There is great wisdom (and therefore security) in the Internet-user practice of having good, strong passwords for themselves. While many people find it difficult to memorize complex passwords, there is a significantly less complicated password-sentence acronym technique that I believe is a very friendly way to create more secure online passwords for people who dislike having to create them on their own.

Essentially, you create a sentence or phrase that you can easily remember and then take the first character of each word or number along with any punctuation marks and combine them into your password. For example, if you used the sentence This 2nd technique is user friendly but still inferior!, then the password that you can create from this would be T2tiufbsi!. This provides a decent way in having a better level of password complexity while allowing you to be able to remember the password itself more easily.

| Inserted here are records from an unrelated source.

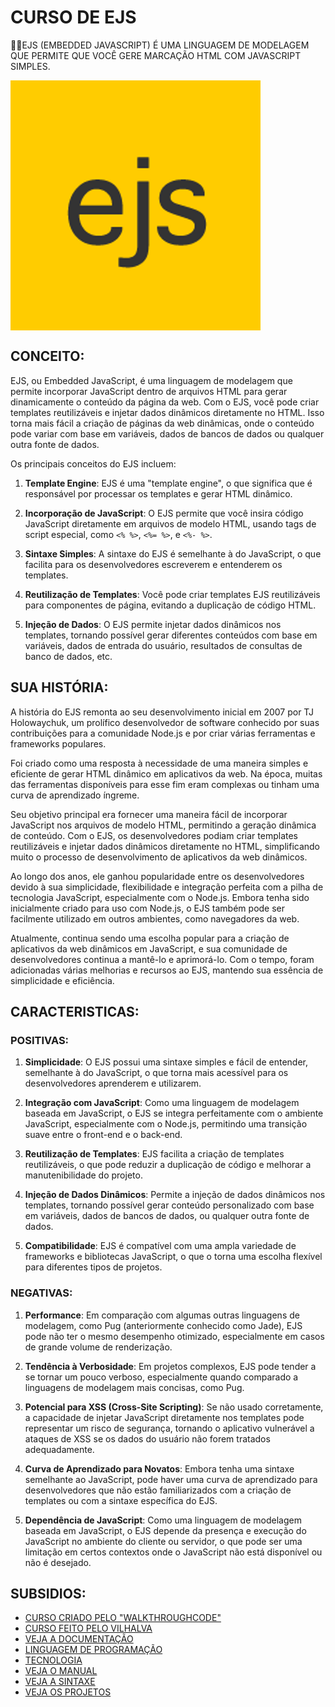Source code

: # CURSO DE EJS
👨‍⚖️EJS (EMBEDDED JAVASCRIPT) É UMA LINGUAGEM DE MODELAGEM QUE PERMITE QUE VOCÊ GERE MARCAÇÃO HTML COM JAVASCRIPT SIMPLES.

<img src="FOTO.png" align="center" width="400"> <br>

## CONCEITO:
EJS, ou Embedded JavaScript, é uma linguagem de modelagem que permite incorporar JavaScript dentro de arquivos HTML para gerar dinamicamente o conteúdo da página da web. Com o EJS, você pode criar templates reutilizáveis e injetar dados dinâmicos diretamente no HTML. Isso torna mais fácil a criação de páginas da web dinâmicas, onde o conteúdo pode variar com base em variáveis, dados de bancos de dados ou qualquer outra fonte de dados.

Os principais conceitos do EJS incluem:

1. **Template Engine**: EJS é uma "template engine", o que significa que é responsável por processar os templates e gerar HTML dinâmico.

2. **Incorporação de JavaScript**: O EJS permite que você insira código JavaScript diretamente em arquivos de modelo HTML, usando tags de script especial, como `<% %>`, `<%= %>`, e `<%- %>`.

3. **Sintaxe Simples**: A sintaxe do EJS é semelhante à do JavaScript, o que facilita para os desenvolvedores escreverem e entenderem os templates.

4. **Reutilização de Templates**: Você pode criar templates EJS reutilizáveis para componentes de página, evitando a duplicação de código HTML.

5. **Injeção de Dados**: O EJS permite injetar dados dinâmicos nos templates, tornando possível gerar diferentes conteúdos com base em variáveis, dados de entrada do usuário, resultados de consultas de banco de dados, etc.

## SUA HISTÓRIA:
A história do EJS remonta ao seu desenvolvimento inicial em 2007 por TJ Holowaychuk, um prolífico desenvolvedor de software conhecido por suas contribuições para a comunidade Node.js e por criar várias ferramentas e frameworks populares.

Foi criado como uma resposta à necessidade de uma maneira simples e eficiente de gerar HTML dinâmico em aplicativos da web. Na época, muitas das ferramentas disponíveis para esse fim eram complexas ou tinham uma curva de aprendizado íngreme.

Seu objetivo principal era fornecer uma maneira fácil de incorporar JavaScript nos arquivos de modelo HTML, permitindo a geração dinâmica de conteúdo. Com o EJS, os desenvolvedores podiam criar templates reutilizáveis e injetar dados dinâmicos diretamente no HTML, simplificando muito o processo de desenvolvimento de aplicativos da web dinâmicos.

Ao longo dos anos, ele ganhou popularidade entre os desenvolvedores devido à sua simplicidade, flexibilidade e integração perfeita com a pilha de tecnologia JavaScript, especialmente com o Node.js. Embora tenha sido inicialmente criado para uso com Node.js, o EJS também pode ser facilmente utilizado em outros ambientes, como navegadores da web.

Atualmente, continua sendo uma escolha popular para a criação de aplicativos da web dinâmicos em JavaScript, e sua comunidade de desenvolvedores continua a mantê-lo e aprimorá-lo. Com o tempo, foram adicionadas várias melhorias e recursos ao EJS, mantendo sua essência de simplicidade e eficiência.

## CARACTERISTICAS:
### POSITIVAS:
1. **Simplicidade**: O EJS possui uma sintaxe simples e fácil de entender, semelhante à do JavaScript, o que torna mais acessível para os desenvolvedores aprenderem e utilizarem.

2. **Integração com JavaScript**: Como uma linguagem de modelagem baseada em JavaScript, o EJS se integra perfeitamente com o ambiente JavaScript, especialmente com o Node.js, permitindo uma transição suave entre o front-end e o back-end.

3. **Reutilização de Templates**: EJS facilita a criação de templates reutilizáveis, o que pode reduzir a duplicação de código e melhorar a manutenibilidade do projeto.

4. **Injeção de Dados Dinâmicos**: Permite a injeção de dados dinâmicos nos templates, tornando possível gerar conteúdo personalizado com base em variáveis, dados de bancos de dados, ou qualquer outra fonte de dados.

5. **Compatibilidade**: EJS é compatível com uma ampla variedade de frameworks e bibliotecas JavaScript, o que o torna uma escolha flexível para diferentes tipos de projetos.

### NEGATIVAS:
1. **Performance**: Em comparação com algumas outras linguagens de modelagem, como Pug (anteriormente conhecido como Jade), EJS pode não ter o mesmo desempenho otimizado, especialmente em casos de grande volume de renderização.

2. **Tendência à Verbosidade**: Em projetos complexos, EJS pode tender a se tornar um pouco verboso, especialmente quando comparado a linguagens de modelagem mais concisas, como Pug.

3. **Potencial para XSS (Cross-Site Scripting)**: Se não usado corretamente, a capacidade de injetar JavaScript diretamente nos templates pode representar um risco de segurança, tornando o aplicativo vulnerável a ataques de XSS se os dados do usuário não forem tratados adequadamente.

4. **Curva de Aprendizado para Novatos**: Embora tenha uma sintaxe semelhante ao JavaScript, pode haver uma curva de aprendizado para desenvolvedores que não estão familiarizados com a criação de templates ou com a sintaxe específica do EJS.

5. **Dependência de JavaScript**: Como uma linguagem de modelagem baseada em JavaScript, o EJS depende da presença e execução do JavaScript no ambiente do cliente ou servidor, o que pode ser uma limitação em certos contextos onde o JavaScript não está disponível ou não é desejado.

## SUBSIDIOS:
- [CURSO CRIADO PELO "WALKTHROUGHCODE"](https://youtube.com/playlist?list=PL7sCSgsRZ-slYARh3YJIqPGZqtGVqZRGt&si=QzRnGfFQVdoXIaSu)
- [CURSO FEITO PELO VILHALVA](https://github.com/VILHALVA)
- [VEJA A DOCUMENTAÇÃO](https://ejs.co/)
- [LINGUAGEM DE PROGRAMAÇÃO](https://github.com/VILHALVA/CURSO-DE-JAVASCRIPT)
- [TECNOLOGIA](https://github.com/VILHALVA/CURSO-DE-NODEJS)
- [VEJA O MANUAL](./MANUAL.md)
- [VEJA A SINTAXE](./SINTAXE.md)
- [VEJA OS PROJETOS](https://github.com/VILHALVA?tab=repositories&q=topic:EJS)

While this is a convenient technique to use, there is the possibility that someone might guess the correct phrase that you use and then figure out your password…and the blame in this might be your own.  Using a favorite phrase that you have shared with people on social media, in publications or in real-life conversations is basically giving the world a roadmap to your password, and that’s a cybersecurity risk that no one really wants.  The easy and obvious way to help defend against this is to avoid using sayings or phrases that you have already shared with the public…find one that is radically different or just randomly create one that you will keep to yourself.

While the password-sentence acronym technique is useful, I still strongly advocate that the best method of password creation is using a combination of random alphanumeric and non-alphanumeric characters to create a strong, complex password for any account that is on the Internet.  Because they are randomly generated, there are no pre-existing clues that you would have to consider in creating your password.  Also, in real life, no one thinks of or verbally uses phrases like V$u[so4>2^YD or PB;S4:H=0M/q everyday, which makes it a unique item that is practically impossible to guess by a human and extremely difficult for hacking methods to defeat by brute force.

I like to use a free program called Password Generator XP to create my passwords.  It's a small and very simple program that allows you to generate strong passwords using uppercase letters, lowercase letters, numbers and/or special characters, such as $, [ and ;.  Once the program is active, you simply select what kind of characters you want to have, select the length of your password (I always recommend at least 18 characters or more), select how many different passwords you want to generate and then click on the generate button. You can then copy and paste your passwords to wherever you want.

Whether you prefer using the password-sentence acronym method or the Password Generator XP program or any of the free online password generators, such as Symantec's Norton Password Generator, it's important to keep in mind that having good complex passwords are among the first lines of defense for protecting your web accounts from prying eyes. They may be a pain to use in the short run, but your long term gains in security far out way whatever inconveniences they present to you now.